接着,他出声说道:“要是男孩子在就好了。可以帮我一把,也见识见识这情景。”
他们这把年纪的人不该一个人待着,他想。可这避免不了。我一定要记住趁金枪鱼坏掉之前吃掉它,以保持体力。记住,无论想吃多少,都必须早上吃。记住,他对自己说。
夜间,有两条海豚游到船边来,他能听到它们翻腾和喘气的声音。他能辨别雄海豚粗重的喘息声和雌海豚看得见、听不到的喘息声。
“它们都是好样的,”他说,“它们彼此嬉戏打闹、相亲相爱。它们和飞鱼一样,都是我们的兄弟。”
接着,他怜悯起这条被他钓住的大鱼来。真了不得,非同寻常,有谁知道它有多大呢,他想。我从来没有钓到过这样强壮的鱼,也从来没有见过行动如此奇怪的鱼。也许它太机灵,不跳出来。它可以跳出来或猛冲过来,把我击垮。不过,也许以前它曾上钩多次,知道了该如何应战。它哪会知道它的对手只有一个人,而且是个老头。不过,它是条多大的鱼啊,要是肉好,到市场上将能带来一笔多么可观的收入啊。从它咬饵来看,像一条雄鱼,拉钓线的架势也像雄鱼,它的反抗没有一丝惊慌。不知道它有没有什么打算,还是就跟我一样不顾死活?
他记得,有一次钓到了一对枪鱼中的一条。雄鱼总是让雌的先吃,上了钩的雌鱼,疯了一样,惊慌失措而又绝望地挣扎,不久便筋疲力尽了,与此同时,那条雄鱼始终和它待在一起,在钓线下窜来窜去,陪着它在水面上一起打转。雄鱼离钓线好近,老人生怕它会用尾巴把钓线割断,它的尾巴像大镰刀一样锋利,大小、形状都和大镰刀差不多。老人用鱼钩把雌鱼钩上来,握住雌鱼边缘砂纸般的长剑嘴,连连用棍子向它头顶打,直打得它的颜色差不多和镜子背面的红色一样,然后由男孩子帮忙,把它拖上了船。这期间,雄鱼一直待在船舷边。然后,老人收起钓线、准备鱼叉时,雄鱼在船边高高地跳到空中,看雌鱼在哪儿,然后下潜,钻进了深水里。它那淡紫色、翅膀一样的东西——它的胸鳍,张得大大的,它身上所有的淡紫色的宽条纹都露了出来。它很美,老人记得,它久久地待在那儿,不愿离开。
它们这情景是我看到的最令人伤心的了,老人想。男孩子也很伤心,因此我们请求雌鱼原谅,马上宰了它。
“男孩子在这儿就好了。”他说出声来,身子靠在船头被磨圆的木板上,通过勒在肩头的钓线,感到这条强壮的大鱼正朝着它选择的方向稳稳地游去。
中了我的圈套,它不得不做出选择了,老人想。
它本来选择待在黑暗的深水里,远离一切圈套、罗网和诡计。而我选择赶去谁也到不了的地方找到它。世界上任何人也到不了的地方。现在,我们聚到了一起,从中午起就聚到一起了。而且没有人出面帮我们任何一方。
也许我就不该当渔夫,他想。然而,这正是我生来该干的行当。务必记住,天亮后吃那条金枪鱼。

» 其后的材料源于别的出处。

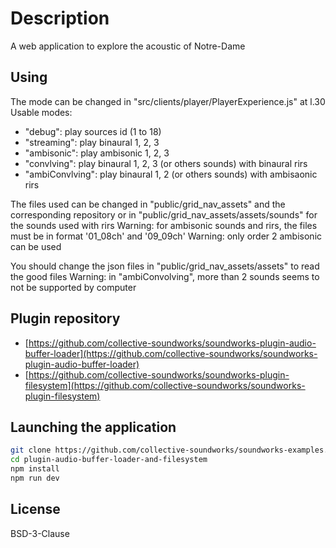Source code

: # Description

A web application to explore the acoustic of Notre-Dame

## Using

The mode can be changed in "src/clients/player/PlayerExperience.js" at l.30
Usable modes:
- "debug": play sources id (1 to 18)
- "streaming": play binaural 1, 2, 3
- "ambisonic": play ambisonic 1, 2, 3
- "convlving": play binaural 1, 2, 3 (or others sounds) with binaural rirs
- "ambiConvlving": play binaural 1, 2 (or others sounds) with ambisaonic rirs

The files used can be changed in "public/grid_nav_assets" and the corresponding repository or in "public/grid_nav_assets/assets/sounds" for the sounds used with rirs
Warning: for ambisonic sounds and rirs, the files must be in format '01_08ch' and '09_09ch'
Warning: only order 2 ambisonic can be used

You should change the json files in "public/grid_nav_assets/assets" to read the good files
Warning: in "ambiConvolving", more than 2 sounds seems to not be supported by computer

## Plugin repository

- [https://github.com/collective-soundworks/soundworks-plugin-audio-buffer-loader](https://github.com/collective-soundworks/soundworks-plugin-audio-buffer-loader)
- [https://github.com/collective-soundworks/soundworks-plugin-filesystem](https://github.com/collective-soundworks/soundworks-plugin-filesystem)

## Launching the application

```sh
git clone https://github.com/collective-soundworks/soundworks-examples.git
cd plugin-audio-buffer-loader-and-filesystem
npm install
npm run dev
```

## License

BSD-3-Clause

离天亮还有一段时间,有什么东西咬住了他背后的一个鱼饵。他听见钓竿啪的折断了,那根钓线越过船舷向外一直滑。他摸黑拔出鞘中的刀子,用左肩承担着大鱼所有的拉力,身子向后靠,就着木头的船舷,把那根钓线割断了,然后把另一根离他最近的钓线也割断了,摸黑把这两个没有放出去的钓线卷的断头系在一起。他用一只手熟练地干着,在牢牢地打结时,一只脚踩住钓线卷不让动。他现在有六卷备用钓线了。他刚才割断的那两根有鱼饵的钓线各有两卷备用钓线,加上被大鱼咬住鱼饵的那根上的两卷,它们全都接在了一起。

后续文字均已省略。